I'm at UK based camera operator who had a go on a Steadicam (it was an Archer I think) on the Tiffen stand at Broadcast Video Expo in London earlier this month and I loved it!!! I spent only about 5 mins with it on but it seamed to fit me and the way I move well and I had a good time wandering around with it trying not to take peoples faces off with the camera at the busy expo. Anyway so I really want to learn more and get into the steadicam way, after spending all day so far reading various threads on this forum I've ordered the Steadicam Operators Handbook and want to get myself on a course, preferably quite a comprehensive one. I think I'd like to do live broadcast with a steadicam, sports etc so would be using it with racked OB camera rather than film cameras.
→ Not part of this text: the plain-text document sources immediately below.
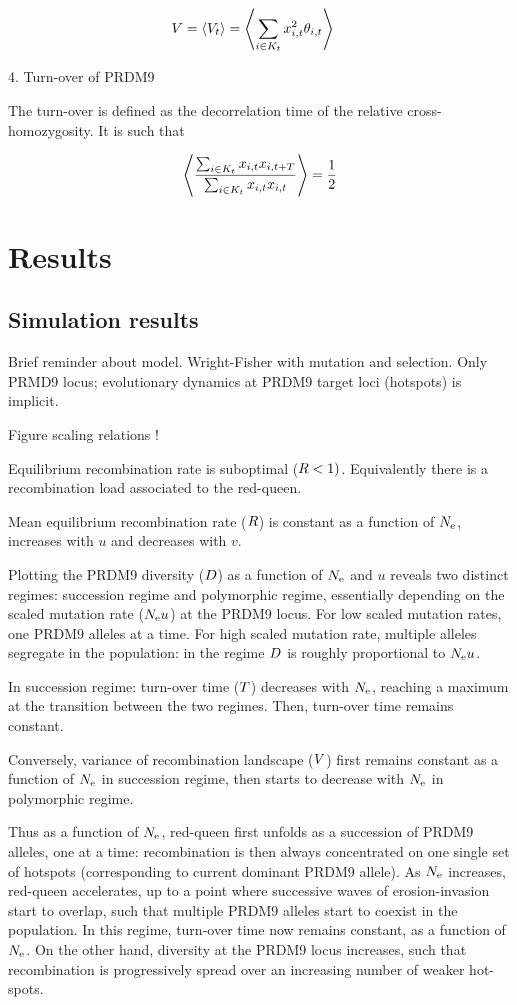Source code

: \documentclass{article}
\begin{document}
\begin{align}
     V &= \left< V_{t} \right> = \left< \sum_{i \in K_{t}} x_{i,t}^2 \theta _{i,t} \right> 
\end{align}

4. Turn-over of PRDM9

The turn-over is defined as the decorrelation time of the relative cross-homozygosity.
It is such that 

\begin{align}
    \left< \dfrac{\sum_{i \in K_{t}} x_{i,t} x_{i,t+T}}{\sum_{i \in K_{t}} x_{i,t} x_{i,t}}   \right>  =  \dfrac{1}{2}
\end{align}

\section*{Results}
\subsection*{Simulation results} 

Brief reminder about model. Wright-Fisher with mutation and selection. Only PRMD9 locus; evolutionary dynamics at PRDM9 target loci (hotspots) is implicit.

Figure scaling relations !

Equilibrium recombination rate is suboptimal ($R < 1)$. Equivalently there is a recombination load associated to the red-queen.

Mean equilibrium recombination rate ($R$) is constant as a function of $N_\mathrm{e}$, increases with $u$ and decreases with $v$.

Plotting the PRDM9 diversity ($D$) as a function of $N_\mathrm{e}$ and $u$ reveals two distinct regimes: succession regime and polymorphic regime, essentially depending on the scaled mutation rate ($N_\mathrm{e} u$) at the PRDM9 locus. For low scaled mutation rates, one PRDM9 alleles at a time. For high scaled mutation rate, multiple alleles segregate in the population: in the regime $D$ is roughly proportional to $N_\mathrm{e} u$.

In succession regime: turn-over time ($T$) decreases with $N_\mathrm{e}$, reaching a maximum at the transition between the two regimes. Then, turn-over time remains constant.

Conversely, variance of recombination landscape ($V$) first remains constant as a function of $N_\mathrm{e}$ in succession regime, then starts to decrease with $N_\mathrm{e}$ in polymorphic regime.

Thus as a function of $N_\mathrm{e}$, red-queen first unfolds as a succession of PRDM9 alleles, one at a time: recombination is then always concentrated on one single set of hotspots (corresponding to current dominant PRDM9 allele). As $N_\mathrm{e}$ increases, red-queen accelerates, up to a point where successive waves of erosion-invasion start to overlap, such that multiple PRDM9 alleles start to coexist in the population. In this regime, turn-over time now remains constant, as a function of $N_\mathrm{e}$. On the other hand, diversity at the PRDM9 locus increases, such that recombination is progressively spread over an increasing number of weaker hot-spots.
\end{document}
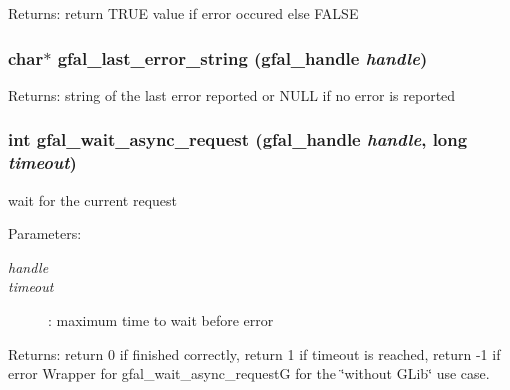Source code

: \begin{Desc}
\item[Returns:]return TRUE value if error occured else FALSE \end{Desc}
\subsubsection{\setlength{\rightskip}{0pt plus 5cm}char$\ast$ gfal\_\-last\_\-error\_\-string (gfal\_\-handle {\em handle})}\label{gfal__common__interface_8h_bdebd69c0c6a74b1b5adf88b5e836d8a}


\begin{Desc}
\item[Returns:]string of the last error reported or NULL if no error is reported \end{Desc}
\subsubsection{\setlength{\rightskip}{0pt plus 5cm}int gfal\_\-wait\_\-async\_\-request (gfal\_\-handle {\em handle}, long {\em timeout})}\label{gfal__common__interface_8h_08c8573e050334d5342a31a48b7db4cb}


wait for the current request 

\begin{Desc}
\item[Parameters:]
\begin{description}
\item[{\em handle}]\item[{\em timeout}]: maximum time to wait before error \end{description}
\end{Desc}
\begin{Desc}
\item[Returns:]return 0 if finished correctly, return 1 if timeout is reached, return -1 if error Wrapper for gfal\_\-wait\_\-async\_\-request\-G for the \char`\"{}without GLib\char`\"{} use case. \end{Desc}
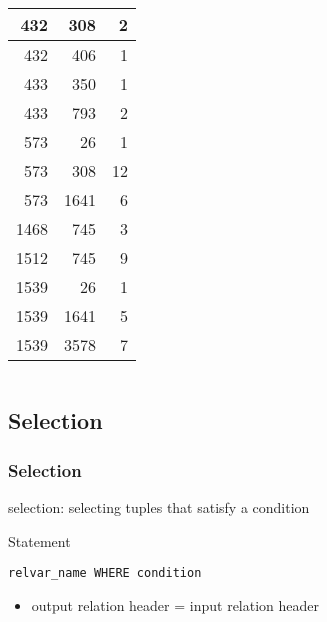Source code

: \documentclass[dvipsnames]{beamer}
\theoremstyle{plain}
\begin{document}
\begin{frame}
\begin{example}[CASTING]
\begin{columns}[b]
      \begin{tiny}
      \begin{table}
        \begin{tabular}{|r|r|r|}\hline
    432 &     308 &   2\\\hline
    432 &     406 &   1\\\hline
    433 &     350 &   1\\\hline
    433 &     793 &   2\\\hline
    573 &      26 &   1\\\hline
    573 &     308 &  12\\\hline
    573 &    1641 &   6\\\hline
   1468 &     745 &   3\\\hline
   1512 &     745 &   9\\\hline
   1539 &      26 &   1\\\hline
   1539 &    1641 &   5\\\hline
   1539 &    3578 &   7\\\hline
        \end{tabular}
      \end{table}
      \end{tiny}
    \end{columns}
  \end{example}
\end{frame}

\subsection{Selection}

\begin{frame}[fragile]
  \frametitle{Selection}

  \begin{definition}
    \alert{selection}: selecting tuples that satisfy a condition
  \end{definition}

  \pause
  \begin{block}{Statement}
    \begin{lstlisting}
relvar_name WHERE condition
    \end{lstlisting}
  \end{block}

  \pause
  \begin{itemize}
    \item output relation header = input relation header
  \end{itemize}
\end{frame}
\end{document}
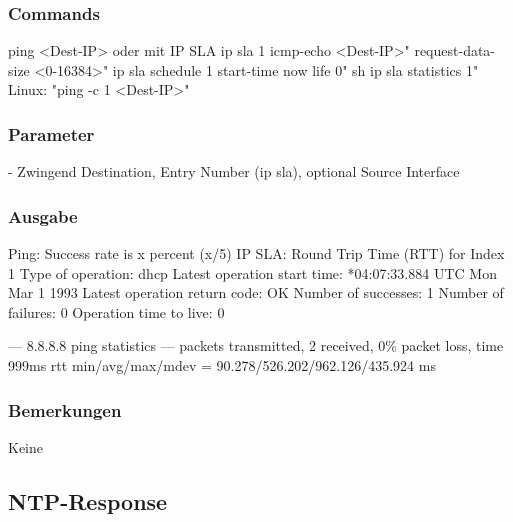 \documentclass[a4,12pt]{scrartcl}
\begin{document}
\subsubsection{Commands}
ping <Dest-IP>\newline\newline
oder mit IP SLA\newline
ip sla 1
icmp-echo <Dest-IP>"
request-data-size <0-16384>"\newline
ip sla schedule 1 start-time now life 0"\newline
sh ip sla statistics 1"\newline
{}
Linux: "ping -c 1 <Dest-IP>"
\subsubsection{Parameter}
- Zwingend Destination, Entry Number (ip sla), optional Source Interface
\subsubsection{Ausgabe}
Ping: \newline	 
Success rate is x percent (x/5)\newline
IP SLA:\newline
Round Trip Time (RTT) for Index 1\newline
Type of operation: dhcp\newline
Latest operation start time: *04:07:33.884 UTC Mon Mar 1 1993\newline
Latest operation return code: OK\newline
Number of successes: 1\newline
Number of failures: 0\newline
Operation time to live: 0\newline

--- 8.8.8.8 ping statistics --- packets transmitted, 2 received, 0\% packet loss, time 999ms\newline
rtt min/avg/max/mdev = 90.278/526.202/962.126/435.924 ms\newline

\subsubsection{Bemerkungen}
Keine

\subsection{NTP-Response}
\end{document}
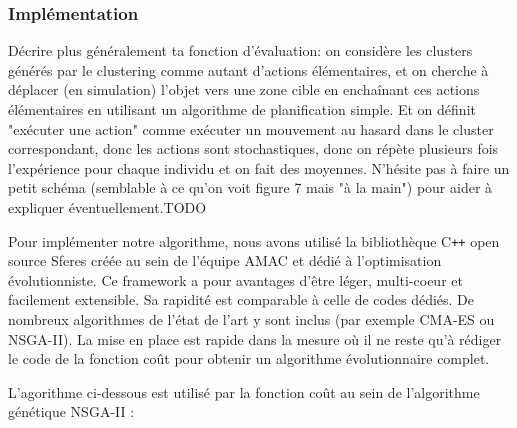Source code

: \documentclass{llncs}
\begin{document}
\subsubsection{Implémentation}

Décrire plus généralement ta fonction d'évaluation: on considère les clusters générés par le clustering comme autant d'actions élémentaires, et on cherche à déplacer (en simulation) l'objet vers une zone cible en enchaînant ces actions élémentaires en utilisant un algorithme de planification simple. Et on définit "exécuter une action" comme exécuter un mouvement au hasard dans le cluster correspondant, donc les actions sont stochastiques, donc on répète plusieurs fois l'expérience pour chaque individu et on fait des moyennes. N'hésite pas à faire un petit schéma (semblable à ce qu'on voit figure 7 mais "à la main") pour aider à expliquer éventuellement.TODO

Pour implémenter notre algorithme, nous avons utilisé la bibliothèque C{}\verb!++! open source Sferes \cite{Mouret2010} créée au sein de l'équipe AMAC et dédié à l'optimisation évolutionniste.
Ce framework a pour avantages d'être léger, multi-coeur et facilement extensible.
Sa rapidité est comparable à celle de codes dédiés.
De nombreux algorithmes de l'état de l'art y sont inclus (par exemple CMA-ES ou NSGA-II).
La mise en place est rapide dans la mesure où il ne reste qu'à rédiger le code de la fonction coût pour obtenir un algorithme évolutionnaire complet.

L'agorithme ci-dessous est utilisé par la fonction coût au sein de l'algorithme génétique NSGA-II :
\end{document}
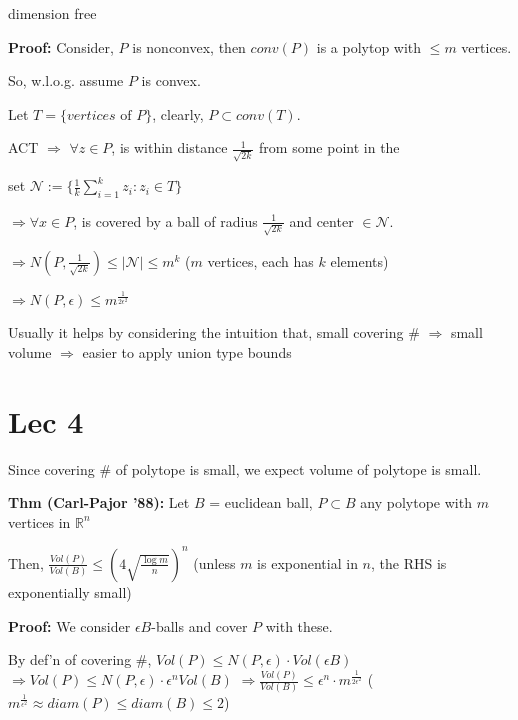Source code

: \documentclass[12pt]{article}
\begin{document}
\begin{itemize}
    dimension free
    
    \textbf{Proof:} Consider, $P$ is nonconvex, then $conv(P)$ is a polytop with $\leq m$ vertices.
    
    So, w.l.o.g. assume $P$ is convex.
    
    Let $T = \{vertices\text{ of }P\}$, clearly, $P \subset conv(T)$.
    
    ACT $\Rightarrow$ $\forall z \in P$, is within distance $\frac{1}{\sqrt{2k}}$ from some point in the
    
    set $\mathcal{N} := \{\frac{1}{k} \sum_{i=1}^k z_i : z_i \in T\}$
    
    $\Rightarrow \forall x \in P$, is covered by a ball of radius $\frac{1}{\sqrt{2k}}$ and center $\in \mathcal{N}$.
    
    $\Rightarrow N(P, \frac{1}{\sqrt{2k}}) \leq |\mathcal{N}| \leq m^k$ \hspace{1cm} ($m$ vertices, each has $k$ elements)
    
    $\Rightarrow N(P, \epsilon) \leq m^{\frac{1}{2\epsilon^2}}$
\end{itemize}

Usually it helps by considering the intuition that, small covering \# $\Rightarrow$ small volume
$\Rightarrow$ easier to apply union type bounds

\section*{Lec 4}

Since covering \# of polytope is small, we expect volume of polytope is small.

\textbf{Thm (Carl-Pajor '88):} Let $B$ = euclidean ball, $P \subset B$ any polytope with $m$ vertices in $\mathbb{R}^n$

Then, $\frac{Vol(P)}{Vol(B)} \leq \left(4\sqrt{\frac{\log m}{n}}\right)^n$ \hspace{1cm} (unless $m$ is exponential in $n$, the RHS is exponentially small)

\textbf{Proof:} We consider $\epsilon B$-balls and cover $P$ with these.

By def'n of covering \#, $Vol(P) \leq N(P,\epsilon) \cdot Vol(\epsilon B)$
$\Rightarrow Vol(P) \leq N(P,\epsilon) \cdot \epsilon^n Vol(B)$
$\Rightarrow \frac{Vol(P)}{Vol(B)} \leq \epsilon^n \cdot m^{\frac{1}{2\epsilon^2}}$ \hspace{1cm} ($m^{\frac{1}{\epsilon^2}} \approx diam(P) \leq diam(B) \leq 2$)
\end{document}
Do you guys have any suggestions of good courses to take in the UK for steadicams upto the range that could take a OB camera with wireless? I'm not sure on weights etc whether the Archer would be suitable or if you'd need one of the bigger ones. I've read on this forum that operating all of the mid and large sized rigs are pretty similar skillswise but if I were to do a course I'd obviously like it to cover the range that I'd be most likely using, for setup and fimiliarity purposes.

Also how long would the steadicam operator generally be expected to wear the rig for without a break? Say if doing sports, if being pitchside cam for a football (soccer) match, would the operator generally wear it for the whole 45mins plus match intro/celebrations with only a break during half time, or would they take breaks during the half? Like I've said I've only worn one for about 5mins so have no idea how the fatigue would manifest itself.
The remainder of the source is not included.